The only way to get full benefit of your online marketing is to have your own real estate. That doesn’t mean a Facebook page or a LinkedIn profile.
It means your own website. With your own site, you can do stuff that really works to connect with solar buyers, such as:
- Attract homeowners who are already interested in solar
- Convert visitors to leads that are fresh and 100% exclusive to you
- Nurture those leads until they’re ready to buy with email campaigns
- Convert leads effectively with online forms
You can’t do any of this well — or even do it at all — through Facebook or LinkedIn. You need to have a website.
And to build lead-flow for the future, a website is absolutely necessary.
Your own website is the only place that you control 100%. Nobody can kick you off for violating their terms of service or start charging you a higher fee to use it. And your own website is the only place where you can build your own brand and start getting search-engine credit — which is key to getting the traffic and online leads that coming up on the first page of Google can bring.
How Homeowners Buy Solar Today
Just ask yourself: How do homeowners who want solar find an installer these days — by looking at a Yellow Pages ad?

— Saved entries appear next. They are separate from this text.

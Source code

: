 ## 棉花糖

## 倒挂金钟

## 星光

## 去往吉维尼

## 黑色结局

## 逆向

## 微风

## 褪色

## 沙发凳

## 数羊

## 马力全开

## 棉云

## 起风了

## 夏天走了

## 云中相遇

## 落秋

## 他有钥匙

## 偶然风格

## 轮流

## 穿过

No. They do a Google search. They look for “solar panels Los Angeles” or “home solar Long Island” or “solar installer Maricopa County AZ.”
And if you don’t come up on the first page? Then you might as well not exist.

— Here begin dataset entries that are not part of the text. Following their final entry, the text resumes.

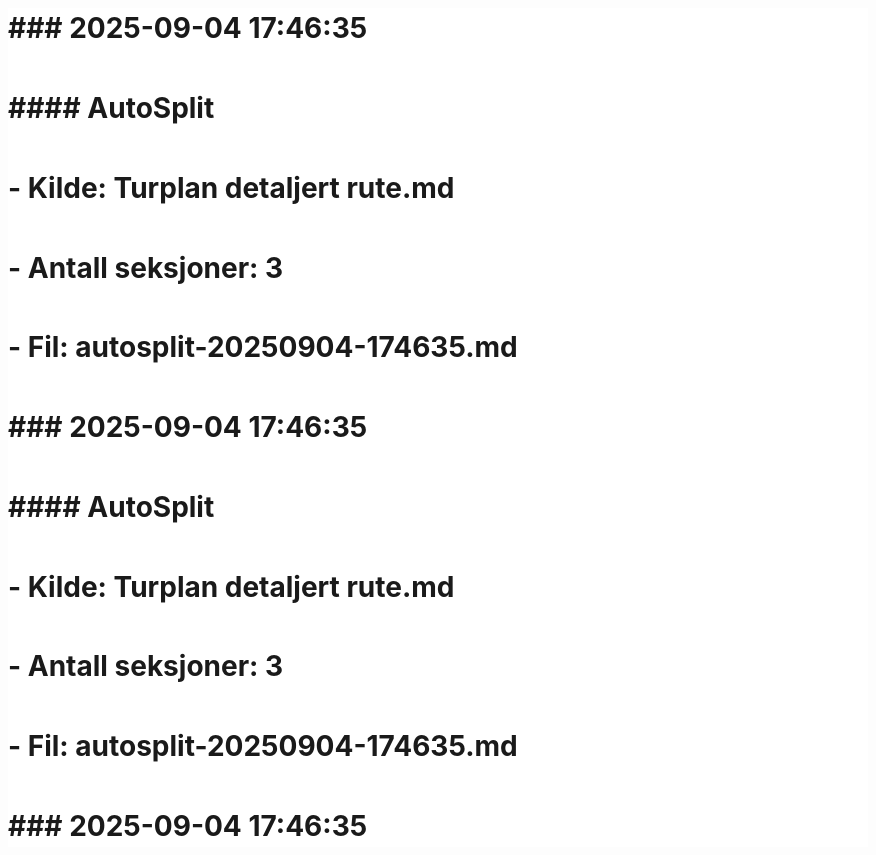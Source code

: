 #

#

#

#

# \### 2025-09-04 17:46:35

# \#### AutoSplit

# \- Kilde: Turplan detaljert rute.md

# \- Antall seksjoner: 3

# \- Fil: autosplit-20250904-174635.md

#

#

#

#

# \### 2025-09-04 17:46:35

# \#### AutoSplit

# \- Kilde: Turplan detaljert rute.md

# \- Antall seksjoner: 3

# \- Fil: autosplit-20250904-174635.md

#

#

#

#

# \### 2025-09-04 17:46:35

“Where’s the best place to hide a dead body?” goes the old search-engine marketing joke. “On the second page of Google results.”

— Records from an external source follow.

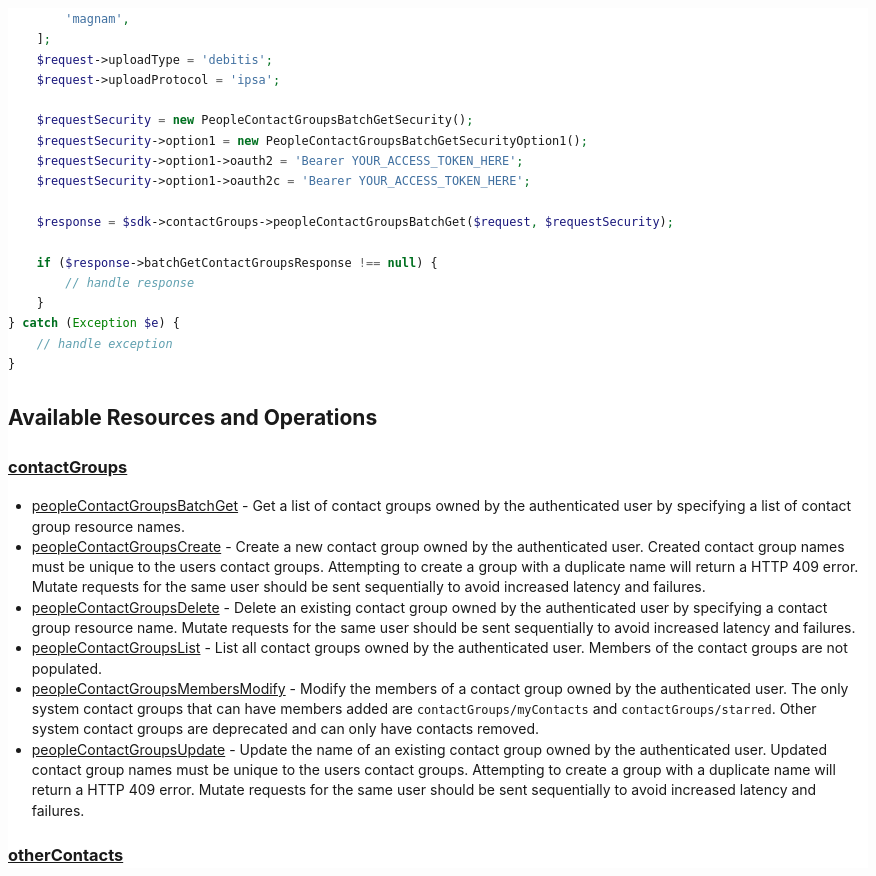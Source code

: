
 ```php
        'magnam',
    ];
    $request->uploadType = 'debitis';
    $request->uploadProtocol = 'ipsa';

    $requestSecurity = new PeopleContactGroupsBatchGetSecurity();
    $requestSecurity->option1 = new PeopleContactGroupsBatchGetSecurityOption1();
    $requestSecurity->option1->oauth2 = 'Bearer YOUR_ACCESS_TOKEN_HERE';
    $requestSecurity->option1->oauth2c = 'Bearer YOUR_ACCESS_TOKEN_HERE';

    $response = $sdk->contactGroups->peopleContactGroupsBatchGet($request, $requestSecurity);

    if ($response->batchGetContactGroupsResponse !== null) {
        // handle response
    }
} catch (Exception $e) {
    // handle exception
}
```



## Available Resources and Operations


### [contactGroups](docs/contactgroups/README.md)

* [peopleContactGroupsBatchGet](docs/contactgroups/README.md#peoplecontactgroupsbatchget) - Get a list of contact groups owned by the authenticated user by specifying a list of contact group resource names.
* [peopleContactGroupsCreate](docs/contactgroups/README.md#peoplecontactgroupscreate) - Create a new contact group owned by the authenticated user. Created contact group names must be unique to the users contact groups. Attempting to create a group with a duplicate name will return a HTTP 409 error. Mutate requests for the same user should be sent sequentially to avoid increased latency and failures.
* [peopleContactGroupsDelete](docs/contactgroups/README.md#peoplecontactgroupsdelete) - Delete an existing contact group owned by the authenticated user by specifying a contact group resource name. Mutate requests for the same user should be sent sequentially to avoid increased latency and failures.
* [peopleContactGroupsList](docs/contactgroups/README.md#peoplecontactgroupslist) - List all contact groups owned by the authenticated user. Members of the contact groups are not populated.
* [peopleContactGroupsMembersModify](docs/contactgroups/README.md#peoplecontactgroupsmembersmodify) - Modify the members of a contact group owned by the authenticated user. The only system contact groups that can have members added are `contactGroups/myContacts` and `contactGroups/starred`. Other system contact groups are deprecated and can only have contacts removed.
* [peopleContactGroupsUpdate](docs/contactgroups/README.md#peoplecontactgroupsupdate) - Update the name of an existing contact group owned by the authenticated user. Updated contact group names must be unique to the users contact groups. Attempting to create a group with a duplicate name will return a HTTP 409 error. Mutate requests for the same user should be sent sequentially to avoid increased latency and failures.

### [otherContacts](docs/othercontacts/README.md)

So, if you really want to sell solar without door knocking, your goal should be to get onto the first page of Google for home solar in your local area.
To have any hope of doing that, your Facebook page or LinkedIn profile won’t work. You need your own website. Then, it has to be optimized for web search (SEO). And it has to make you stand out in a highly competitive market from other solar sales reps.
If you need to build your own website, the easiest way is to use a small business website builder like Wix or Weebly. A little less easy, but more powerful, is to create your own site in WordPress.
But an individual sales rep will never have the time or the skills to make a website really effective. And a sales rep won’t have enough budget to hire a good SEO expert or blogger to do it for them well.
It’s best if your employer creates an effective website that builds your company’s brand and generates sales leads that they can send you. A solar company has more resources to do an effective website for all its salespeople than individual reps do for themselves.
The Top Mistake Solar Companies Make Online
Too many solar companies don’t put much love into their websites. They put up a website but don’t get any traffic now. So they don’t think they can ever get any traffic in the future, no matter what they do.
Saying that is like saying that I have a roof but I’m not generating any solar power, so why bother with putting up solar panels?
Nobody would ever be that dumb.
Don’t let your company get away with being that dumb either.
Door knocking is no strategy to sell solar in the 21st century, no matter how well it worked when your company’s founder was doing it back in the 1970s.
Encourage your company to get a better website — one that gets enough traffic to generate sales leads online. Then, ask them to share some of those leads with you. It’s a tried-and-true system that works.
If your company won’t do that but just wants to keep sending you out to knock on doors, then you should probably start looking for another job. There are lots of better solar companies that won’t make you knock on doors. Get a job with one of them.